返済期間が長期にわたる住宅ローン。少しでも返済額を抑えるために、借り換えを検討している人も多いのではないでしょうか。
本記事では、同じ銀行で借り換えができるのか、もしくはほかの銀行に借り換えたほうがメリットが大きいのかについて解説します。借り換えをしなくても負担を減らせる方法も紹介しているので、ぜひ参考にしてください。
大学卒業後に銀行員として勤務、法人顧客の経営支援・融資商品の提案や、個人向け資産運用相談を担当。 2020年にマイベストに入社、自身の銀行員時代の経験を活かし、カードローン・クレジットカード・生命保険・損害保険・株式投資などの金融サービスやキャッシュレス決済を専門に解説コンテンツの制作を統括する。 また、Yahoo!ファイナンスで借入や投資への疑問や基礎知識に関する連載も担当している。

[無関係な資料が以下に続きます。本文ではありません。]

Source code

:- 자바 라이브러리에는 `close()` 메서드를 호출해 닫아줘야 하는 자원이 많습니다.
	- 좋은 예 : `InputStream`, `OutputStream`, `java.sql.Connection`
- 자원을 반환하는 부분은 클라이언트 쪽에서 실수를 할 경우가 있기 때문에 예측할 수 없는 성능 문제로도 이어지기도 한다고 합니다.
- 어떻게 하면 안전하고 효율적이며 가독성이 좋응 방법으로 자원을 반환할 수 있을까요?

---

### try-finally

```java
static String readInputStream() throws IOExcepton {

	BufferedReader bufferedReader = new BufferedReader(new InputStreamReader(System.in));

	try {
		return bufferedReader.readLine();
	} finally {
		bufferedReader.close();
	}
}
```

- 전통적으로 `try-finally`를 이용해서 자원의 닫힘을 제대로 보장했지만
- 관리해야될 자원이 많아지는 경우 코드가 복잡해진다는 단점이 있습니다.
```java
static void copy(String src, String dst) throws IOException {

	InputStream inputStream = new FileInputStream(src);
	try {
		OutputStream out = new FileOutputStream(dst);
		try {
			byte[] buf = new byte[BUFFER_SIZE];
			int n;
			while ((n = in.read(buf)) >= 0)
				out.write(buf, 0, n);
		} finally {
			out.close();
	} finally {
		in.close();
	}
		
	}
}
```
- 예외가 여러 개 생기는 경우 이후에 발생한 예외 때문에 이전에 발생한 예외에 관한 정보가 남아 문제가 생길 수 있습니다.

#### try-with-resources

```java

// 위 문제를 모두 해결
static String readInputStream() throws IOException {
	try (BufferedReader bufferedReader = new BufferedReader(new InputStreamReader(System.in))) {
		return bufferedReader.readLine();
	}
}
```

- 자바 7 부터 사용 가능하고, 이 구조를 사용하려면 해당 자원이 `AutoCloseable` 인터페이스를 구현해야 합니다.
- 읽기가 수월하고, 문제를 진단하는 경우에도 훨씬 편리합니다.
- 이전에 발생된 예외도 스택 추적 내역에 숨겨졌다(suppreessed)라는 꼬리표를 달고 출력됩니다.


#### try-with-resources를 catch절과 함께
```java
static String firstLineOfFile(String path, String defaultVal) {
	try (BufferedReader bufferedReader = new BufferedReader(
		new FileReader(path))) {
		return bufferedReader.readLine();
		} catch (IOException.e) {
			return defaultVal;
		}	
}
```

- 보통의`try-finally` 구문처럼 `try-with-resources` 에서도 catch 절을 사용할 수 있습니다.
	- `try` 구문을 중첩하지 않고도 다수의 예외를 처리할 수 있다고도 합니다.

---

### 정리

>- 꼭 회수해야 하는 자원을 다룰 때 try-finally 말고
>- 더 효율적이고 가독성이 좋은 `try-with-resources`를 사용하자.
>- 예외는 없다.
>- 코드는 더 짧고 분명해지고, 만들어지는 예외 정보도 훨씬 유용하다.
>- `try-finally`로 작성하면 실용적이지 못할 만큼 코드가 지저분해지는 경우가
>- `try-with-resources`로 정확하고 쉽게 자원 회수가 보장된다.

同じ銀行で住宅ローンの借り換えをすることは基本的にできません。銀行が同じ契約者に対して金利を低くすることにメリットがないためです。
ただし、銀行が複数の商品を扱っている場合は、同じ銀行の違う商品へ借り換えができることもあります。たとえば、通常の住宅ローンからフラット35に変更するケースです。
ほかの銀行に借り換えると、多くの場合その銀行の口座を開設することが求められます。同じ銀行で借り換えができると口座開設の手間がないため手軽です。しかし、今より金利が低いほかの銀行を見つけると総返済額を抑えやすいため、借り換えを検討している人は今の銀行以外の住宅ローンも見てみるのがよいでしょう。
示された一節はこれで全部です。